- Listed entries -

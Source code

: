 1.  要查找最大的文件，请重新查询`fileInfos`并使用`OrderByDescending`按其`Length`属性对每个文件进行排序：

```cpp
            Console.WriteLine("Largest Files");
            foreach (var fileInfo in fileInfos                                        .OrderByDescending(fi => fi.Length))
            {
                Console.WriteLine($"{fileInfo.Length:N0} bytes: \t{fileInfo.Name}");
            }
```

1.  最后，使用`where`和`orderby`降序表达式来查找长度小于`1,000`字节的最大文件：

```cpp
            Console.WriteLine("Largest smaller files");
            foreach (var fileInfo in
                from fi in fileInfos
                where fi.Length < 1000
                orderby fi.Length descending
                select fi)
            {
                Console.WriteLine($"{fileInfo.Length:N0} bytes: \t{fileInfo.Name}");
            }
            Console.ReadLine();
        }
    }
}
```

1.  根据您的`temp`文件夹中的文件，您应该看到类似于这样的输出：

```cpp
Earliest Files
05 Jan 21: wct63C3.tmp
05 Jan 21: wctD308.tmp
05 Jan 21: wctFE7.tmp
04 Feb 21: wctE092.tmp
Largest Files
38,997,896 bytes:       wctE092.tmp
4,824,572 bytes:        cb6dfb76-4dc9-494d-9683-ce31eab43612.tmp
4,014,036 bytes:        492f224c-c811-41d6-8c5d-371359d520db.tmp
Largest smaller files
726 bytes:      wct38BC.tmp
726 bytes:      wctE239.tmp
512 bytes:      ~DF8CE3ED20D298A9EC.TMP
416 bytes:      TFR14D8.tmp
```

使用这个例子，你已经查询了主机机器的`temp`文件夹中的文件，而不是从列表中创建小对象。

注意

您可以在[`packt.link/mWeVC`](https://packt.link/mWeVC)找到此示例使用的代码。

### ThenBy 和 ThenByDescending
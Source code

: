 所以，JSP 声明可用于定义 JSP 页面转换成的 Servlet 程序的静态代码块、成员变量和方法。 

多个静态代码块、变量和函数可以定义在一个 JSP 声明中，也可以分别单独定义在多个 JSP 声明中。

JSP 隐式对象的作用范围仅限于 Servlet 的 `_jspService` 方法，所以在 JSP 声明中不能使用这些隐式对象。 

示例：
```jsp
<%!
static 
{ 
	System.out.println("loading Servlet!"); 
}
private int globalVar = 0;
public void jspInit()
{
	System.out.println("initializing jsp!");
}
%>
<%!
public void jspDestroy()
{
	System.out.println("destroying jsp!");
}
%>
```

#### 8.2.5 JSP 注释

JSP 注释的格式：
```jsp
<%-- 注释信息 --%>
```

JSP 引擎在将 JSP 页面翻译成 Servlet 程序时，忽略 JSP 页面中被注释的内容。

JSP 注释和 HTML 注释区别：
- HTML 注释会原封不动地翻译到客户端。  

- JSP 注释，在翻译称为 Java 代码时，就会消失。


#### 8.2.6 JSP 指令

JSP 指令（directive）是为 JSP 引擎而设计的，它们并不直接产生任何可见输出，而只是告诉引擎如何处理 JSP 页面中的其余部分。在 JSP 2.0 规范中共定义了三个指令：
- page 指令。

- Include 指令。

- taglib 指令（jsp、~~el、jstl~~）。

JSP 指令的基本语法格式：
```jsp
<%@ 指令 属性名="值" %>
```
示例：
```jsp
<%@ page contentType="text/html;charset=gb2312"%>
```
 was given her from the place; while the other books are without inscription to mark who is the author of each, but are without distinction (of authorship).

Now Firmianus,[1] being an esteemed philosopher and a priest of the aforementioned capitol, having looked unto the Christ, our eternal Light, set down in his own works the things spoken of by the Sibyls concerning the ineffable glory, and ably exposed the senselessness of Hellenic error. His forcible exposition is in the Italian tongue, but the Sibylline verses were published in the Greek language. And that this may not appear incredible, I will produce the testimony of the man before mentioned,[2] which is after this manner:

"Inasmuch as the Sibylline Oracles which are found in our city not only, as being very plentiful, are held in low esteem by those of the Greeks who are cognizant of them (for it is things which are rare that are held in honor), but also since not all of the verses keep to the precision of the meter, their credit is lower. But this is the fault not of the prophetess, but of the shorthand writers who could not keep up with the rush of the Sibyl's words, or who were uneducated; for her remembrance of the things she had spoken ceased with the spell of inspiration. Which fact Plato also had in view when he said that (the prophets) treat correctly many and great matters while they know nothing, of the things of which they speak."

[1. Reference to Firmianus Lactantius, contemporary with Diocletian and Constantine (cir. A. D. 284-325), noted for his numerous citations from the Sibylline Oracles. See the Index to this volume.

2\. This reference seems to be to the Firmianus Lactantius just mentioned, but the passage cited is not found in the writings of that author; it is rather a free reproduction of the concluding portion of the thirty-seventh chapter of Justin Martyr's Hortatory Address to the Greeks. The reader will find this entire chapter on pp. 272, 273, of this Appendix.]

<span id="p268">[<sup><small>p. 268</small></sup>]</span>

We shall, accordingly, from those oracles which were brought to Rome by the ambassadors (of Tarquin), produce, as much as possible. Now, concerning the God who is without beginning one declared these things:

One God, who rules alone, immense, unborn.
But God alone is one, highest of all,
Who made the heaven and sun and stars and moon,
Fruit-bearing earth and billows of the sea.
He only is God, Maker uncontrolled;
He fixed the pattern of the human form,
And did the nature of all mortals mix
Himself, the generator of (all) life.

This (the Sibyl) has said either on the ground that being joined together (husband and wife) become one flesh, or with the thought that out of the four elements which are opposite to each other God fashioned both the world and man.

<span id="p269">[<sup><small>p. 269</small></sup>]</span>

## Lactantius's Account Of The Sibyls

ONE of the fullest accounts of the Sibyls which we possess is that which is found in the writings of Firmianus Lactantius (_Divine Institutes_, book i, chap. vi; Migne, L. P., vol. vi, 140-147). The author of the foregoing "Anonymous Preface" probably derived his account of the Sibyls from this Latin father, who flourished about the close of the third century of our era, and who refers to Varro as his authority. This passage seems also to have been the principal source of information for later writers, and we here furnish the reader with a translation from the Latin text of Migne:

- Task description -
State the number of lines in the listing above that include "void", and add nothing else.

- Your solution -
2